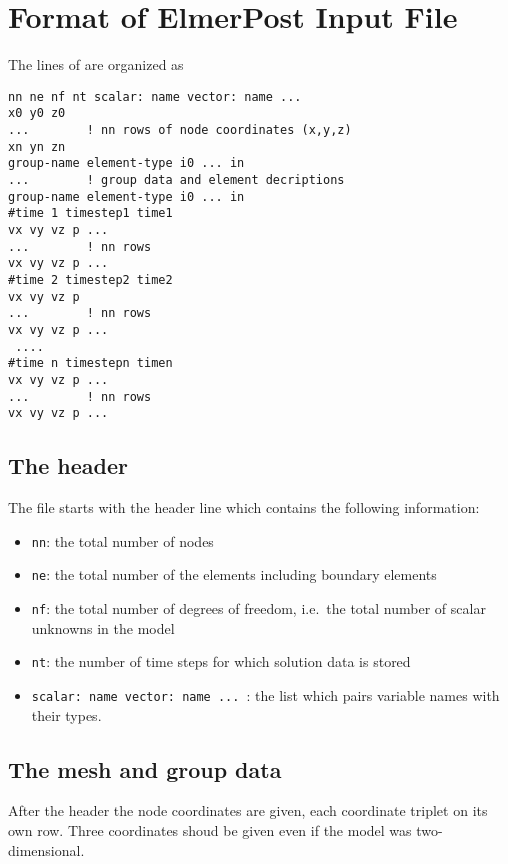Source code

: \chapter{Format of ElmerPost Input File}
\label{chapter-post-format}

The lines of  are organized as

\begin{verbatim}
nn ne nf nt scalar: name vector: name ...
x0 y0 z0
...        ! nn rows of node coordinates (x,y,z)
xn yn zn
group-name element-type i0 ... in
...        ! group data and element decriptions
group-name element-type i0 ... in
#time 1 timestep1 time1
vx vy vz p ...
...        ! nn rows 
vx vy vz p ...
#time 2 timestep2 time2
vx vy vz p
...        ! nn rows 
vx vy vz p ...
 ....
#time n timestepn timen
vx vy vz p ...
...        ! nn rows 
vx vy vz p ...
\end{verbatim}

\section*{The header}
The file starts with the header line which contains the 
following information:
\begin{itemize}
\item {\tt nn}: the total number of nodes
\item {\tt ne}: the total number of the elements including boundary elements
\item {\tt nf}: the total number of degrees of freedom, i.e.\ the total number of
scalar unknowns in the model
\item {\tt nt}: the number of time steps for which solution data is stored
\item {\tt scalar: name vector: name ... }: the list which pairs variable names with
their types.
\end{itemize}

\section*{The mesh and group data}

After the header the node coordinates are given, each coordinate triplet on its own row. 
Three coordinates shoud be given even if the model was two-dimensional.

--

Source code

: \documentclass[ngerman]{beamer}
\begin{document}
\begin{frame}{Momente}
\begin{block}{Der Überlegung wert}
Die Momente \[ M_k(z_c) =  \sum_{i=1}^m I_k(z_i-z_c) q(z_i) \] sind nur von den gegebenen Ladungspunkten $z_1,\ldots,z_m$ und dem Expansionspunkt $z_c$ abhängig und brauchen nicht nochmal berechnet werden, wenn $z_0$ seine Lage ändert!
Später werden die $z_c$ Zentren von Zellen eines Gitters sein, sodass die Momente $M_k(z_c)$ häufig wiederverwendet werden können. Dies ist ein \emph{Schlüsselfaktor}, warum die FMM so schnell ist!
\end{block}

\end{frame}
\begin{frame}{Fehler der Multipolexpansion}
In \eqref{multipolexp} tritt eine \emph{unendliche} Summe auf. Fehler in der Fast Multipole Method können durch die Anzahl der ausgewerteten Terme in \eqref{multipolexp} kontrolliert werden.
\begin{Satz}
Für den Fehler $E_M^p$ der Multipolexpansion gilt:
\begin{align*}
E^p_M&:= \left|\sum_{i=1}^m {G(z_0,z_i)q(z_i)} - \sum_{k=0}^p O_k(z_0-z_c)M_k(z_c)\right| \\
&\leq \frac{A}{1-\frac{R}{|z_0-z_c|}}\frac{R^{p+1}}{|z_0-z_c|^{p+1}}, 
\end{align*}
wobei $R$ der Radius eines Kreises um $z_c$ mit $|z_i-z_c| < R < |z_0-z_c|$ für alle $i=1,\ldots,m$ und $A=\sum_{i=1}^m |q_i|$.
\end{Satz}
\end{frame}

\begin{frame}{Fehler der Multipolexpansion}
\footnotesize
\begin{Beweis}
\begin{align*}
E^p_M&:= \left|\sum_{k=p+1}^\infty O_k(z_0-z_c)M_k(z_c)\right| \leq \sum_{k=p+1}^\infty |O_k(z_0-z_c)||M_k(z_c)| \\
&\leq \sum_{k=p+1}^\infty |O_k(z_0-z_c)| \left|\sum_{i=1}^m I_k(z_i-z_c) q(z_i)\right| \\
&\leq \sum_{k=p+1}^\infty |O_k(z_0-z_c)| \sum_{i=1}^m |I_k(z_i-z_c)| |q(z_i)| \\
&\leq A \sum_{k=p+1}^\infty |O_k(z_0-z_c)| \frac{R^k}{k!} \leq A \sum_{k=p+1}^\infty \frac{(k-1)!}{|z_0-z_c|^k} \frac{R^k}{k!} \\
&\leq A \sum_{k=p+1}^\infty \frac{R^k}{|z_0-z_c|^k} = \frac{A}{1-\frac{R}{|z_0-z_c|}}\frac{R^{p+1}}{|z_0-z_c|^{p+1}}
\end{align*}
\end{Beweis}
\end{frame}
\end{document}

**What you have to do:** Look above for the line holding "#time 2 timestep2 time2" and the line holding "Three coordinates shoud". Retype both, and every line between them, word for word and nothing else.

**Task solution:**
#time 2 timestep2 time2
vx vy vz p
...        ! nn rows 
vx vy vz p ...
 ....
#time n timestepn timen
vx vy vz p ...
...        ! nn rows 
vx vy vz p ...
\end{verbatim}

\section*{The header}
The file starts with the header line which contains the 
following information:
\begin{itemize}
\item {\tt nn}: the total number of nodes
\item {\tt ne}: the total number of the elements including boundary elements
\item {\tt nf}: the total number of degrees of freedom, i.e.\ the total number of
scalar unknowns in the model
\item {\tt nt}: the number of time steps for which solution data is stored
\item {\tt scalar: name vector: name ... }: the list which pairs variable names with
their types.
\end{itemize}

\section*{The mesh and group data}

After the header the node coordinates are given, each coordinate triplet on its own row. 
Three coordinates shoud be given even if the model was two-dimensional.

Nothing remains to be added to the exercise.